Johann Joseph Gaßner (born August 22, 1727 in Braz / Klostertal near Bludenz in Vorarlberg , † April 4, 1779 in Pondorf (now part of Kirchroth , Lower Bavaria) near Regensburg ) was an Austrian - German Roman Catholic clergyman, theologian, exorcist and Faith healer .

Life

He studied theology with the Jesuits in Innsbruck and Prague, was ordained a priest in 1750, in 1751 the office of early messenger in Dalaas and in 1758 the parish in Klösterle am Arlberg. Most diseases attributing the influence of evil spirits, he moved here to hell incantations by blessing jurisdictions and prayers and made for the purpose with the permission of the bishop of Constance even travel to Constance, where this however convinced of Gassner charlatanism and dismissed him to his parish . In 1774 Gaßner had found refuge with Honorius Roth von Schreckenstein in the prince abbey of Kempten / Allgäu and wrote there at the time of the last witch trial in Germany against Anna Maria Schwegelin his programmatic text "Useful lessons against the devil". In 1774, however, he was called by Bishop Anton Ignaz von Fugger-Glött of Regensburg to Ellwangen and later to Regensburg and there was an indescribable influx from Bohemia , Austria , Bavaria , Swabia , Franconia , and even from the Lower Rhine provinces.

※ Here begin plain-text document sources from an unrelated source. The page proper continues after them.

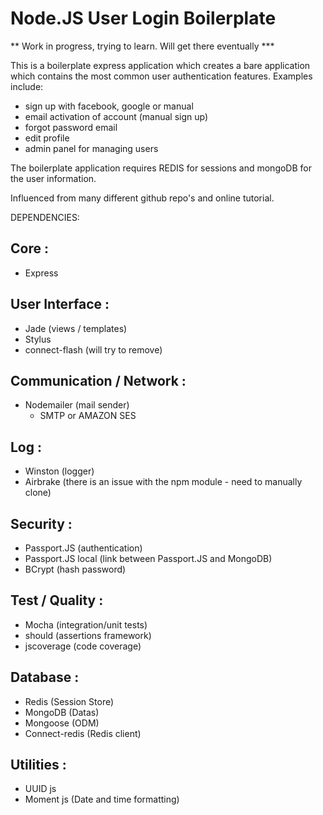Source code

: Node.JS User Login Boilerplate 
==============================

** Work in progress, trying to learn. Will get there eventually ***

This is a boilerplate express application which creates a bare application which contains the most common user authentication features. Examples include:
 - sign up with facebook, google or manual
 - email activation of account (manual sign up)
 - forgot password email
 - edit profile
 - admin panel for managing users

 The boilerplate application requires REDIS for sessions and mongoDB for the user information.

 Influenced from many different github repo's and online tutorial. 

DEPENDENCIES:

Core :
------
- Express

User Interface :
----------------
- Jade (views / templates)
- Stylus
- connect-flash (will try to remove)

Communication / Network :
-------------------------
- Nodemailer (mail sender)
	- SMTP or AMAZON SES

Log :
-----
- Winston (logger)
- Airbrake (there is an issue with the npm module - need to manually clone)

Security :
----------
- Passport.JS (authentication)
- Passport.JS local (link between Passport.JS and MongoDB)
- BCrypt (hash password)

Test / Quality : 
-----------------
- Mocha (integration/unit tests)
- should (assertions framework) 
- jscoverage (code coverage)

Database :
----------
- Redis (Session Store)
- MongoDB (Datas)
- Mongoose (ODM)
- Connect-redis (Redis client)

Utilities :
-----------
- UUID js
- Moment js (Date and time formatting)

The healing of both the "missed", i.e. H. Those plagued by illness, as the “possessed”, ie the otherwise healthy, he carried out by means of exorcism until Emperor Joseph II intervened in 1777 and ordered Gassner to leave Regensburg. The bishop, who had appointed him his court chaplain with the title of a spiritual councilor, referred him to the parish of Pondorf as compensation, where Johann Joseph Gaßner spent his old age as dean and died unnoticed.

Peter Lenk's Gaßner figure in Meersburg

reception

The writings published about him form the content of the magic library (Augsburg 1776). His cures were defended by Eschenmeyer in Kieser's magazine for animal magnetism . Even Johann Kaspar Lavater had found worthy of the greatest attention. In any case, Gassner proceeded unselfishly and probably believed in his cures himself.

Peter Lenk set a monument to Johann Joseph Gaßner with a figure from his Magic Column in Meersburg . Gaßner had performed miraculous healings in Meersburg in the summer of 1774. B. got a lame chaplain running. The sculpture shows Gaßner standing on four feet on a pedestal, surrounded by gawking citizens, how he drives out the evil spirits - little devil figures - in the form of bowel winds. The figure next to Gaßner, who looks up to the sky with a raised crucifix, represents Bishop Franz Konrad von Rodt , who resides in Meersburg and who, like Franz Anton Mesmer , was not very pleased with the spectacle.

literature

Web links

Wikisource: Johann Joseph Gaßner  - Sources and full texts
Commons : Johann Joseph Gaßner  - Collection of images, videos and audio files

Individual evidence

  1. ^ Behringer, Wolfgang :: The "Bavarian witch war". The debate at the end of the witch trials in Germany (in: The end of the witch persecution. Stuttgart 1995, pp. 287-313) . S. 310 .
  2. Werner E. Gerabek : Gaßner, Johann Joseph. In: Werner E. Gerabek, Bernhard D. Haage, Gundolf Keil , Wolfgang Wegner (eds.): Enzyklopädie Medizingeschichte. De Gruyter, Berlin / New York 2005, ISBN 3-11-015714-4 , p. 460.